Existing methods improve VLM reasoning via Chain-of-Thought (CoT) supervised fine-tuning, using meticulously annotated training data to enhance visual reasoning capabilities.
However, this training paradigm may lead to overfitting and cognitive rigidity, restricting the model's ability to transfer visual reasoning skills across domains and limiting its real-world applicability.
To address these limitations, we propose **Reason-RFT**, a novel reinforcement fine-tuning framework that significantly enhances generalization capabilities in visual reasoning tasks.

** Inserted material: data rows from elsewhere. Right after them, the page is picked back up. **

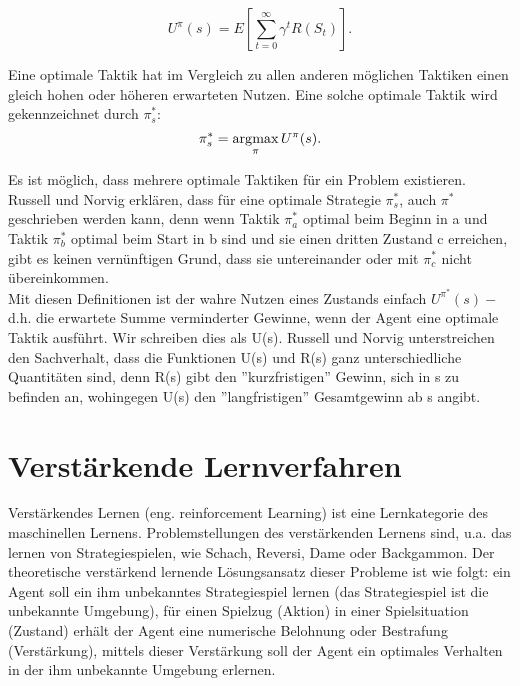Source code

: \begin{equation}
\label{eq:Der erwartete Nutzen}
U^\pi(s) = E\left[\sum_{t=0}^{\infty} \gamma^t R(S_t)\right].
\end{equation}

Eine optimale Taktik hat im Vergleich zu allen anderen möglichen Taktiken einen gleich hohen oder höheren erwarteten Nutzen. Eine solche optimale Taktik wird gekennzeichnet durch $\pi^*_s$: \\ 

\begin{equation}
\pi^*_s = \operatorname*{arg\!\max}_\pi U^\pi(s).
\end{equation}

Es ist möglich, dass mehrere optimale Taktiken für ein Problem existieren. Russell und Norvig erklären, dass für eine optimale Strategie $\pi^*_s$, auch $\pi^*$ geschrieben werden kann, denn wenn Taktik $\pi^*_a$ optimal beim Beginn in a und Taktik $\pi^*_b$ optimal beim Start in b sind und sie einen dritten Zustand c erreichen, gibt es keinen vernünftigen Grund, dass sie untereinander oder mit $\pi^*_c$ nicht übereinkommen. \\

Mit diesen Definitionen ist der wahre Nutzen eines Zustands einfach $U^{\pi^*}(s) -$ d.h. die erwartete Summe verminderter Gewinne, wenn der Agent eine optimale Taktik ausführt. Wir schreiben dies als U(s). Russell und Norvig unterstreichen den Sachverhalt, dass die Funktionen U(s) und R(s) ganz unterschiedliche Quantitäten sind, denn R(s) gibt den ''kurzfristigen'' Gewinn, sich in s zu befinden an, wohingegen U(s) den ''langfristigen'' Gesamtgewinn ab s angibt.

\section{Verstärkende Lernverfahren}
Verstärkendes Lernen (eng. reinforcement Learning) ist eine Lernkategorie des maschinellen Lernens. Problemstellungen des verstärkenden Lernens sind, u.a. das lernen von Strategiespielen, wie Schach, Reversi, Dame oder Backgammon. Der theoretische verstärkend lernende Lösungsansatz dieser Probleme ist wie folgt: ein Agent soll ein ihm unbekanntes Strategiespiel lernen (das Strategiespiel ist die unbekannte Umgebung), für einen Spielzug  (Aktion) in einer Spielsituation (Zustand) erhält der Agent eine numerische Belohnung oder Bestrafung (Verstärkung), mittels dieser Verstärkung soll der Agent ein optimales Verhalten in der ihm unbekannte Umgebung erlernen. \\

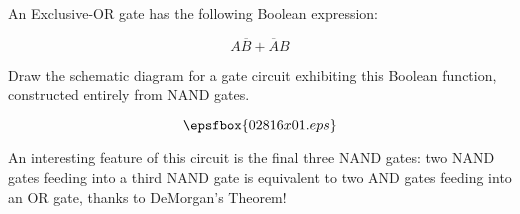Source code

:

An Exclusive-OR gate has the following Boolean expression:

$$A\overline{B} + \overline{A}B$$

Draw the schematic diagram for a gate circuit exhibiting this Boolean function, constructed entirely from NAND gates.







$$\epsfbox{02816x01.eps}$$







An interesting feature of this circuit is the final three NAND gates: two NAND gates feeding into a third NAND gate is equivalent to two AND gates feeding into an OR gate, thanks to DeMorgan's Theorem!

**Reason-RFT** introduces a two-phase training framework for visual reasoning: (1) Supervised Fine-Tuning (SFT) with curated Chain-of-Thought (CoT) data activates the reasoning potential of Vision-Language Models (VLMs), followed by (2) Group Relative Policy Optimization (GRPO)-based reinforcement learning that generates multiple reasoning-response pairs, significantly enhancing generalization in visual reasoning tasks.
To evaluate **Reason-RFT**'s visual reasoning capabilities, we reconstructed a comprehensive dataset spanning visual counting, structure perception, and spatial transformation, serving as a benchmark to systematically assess visual cognition, geometric understanding, and spatial generalization.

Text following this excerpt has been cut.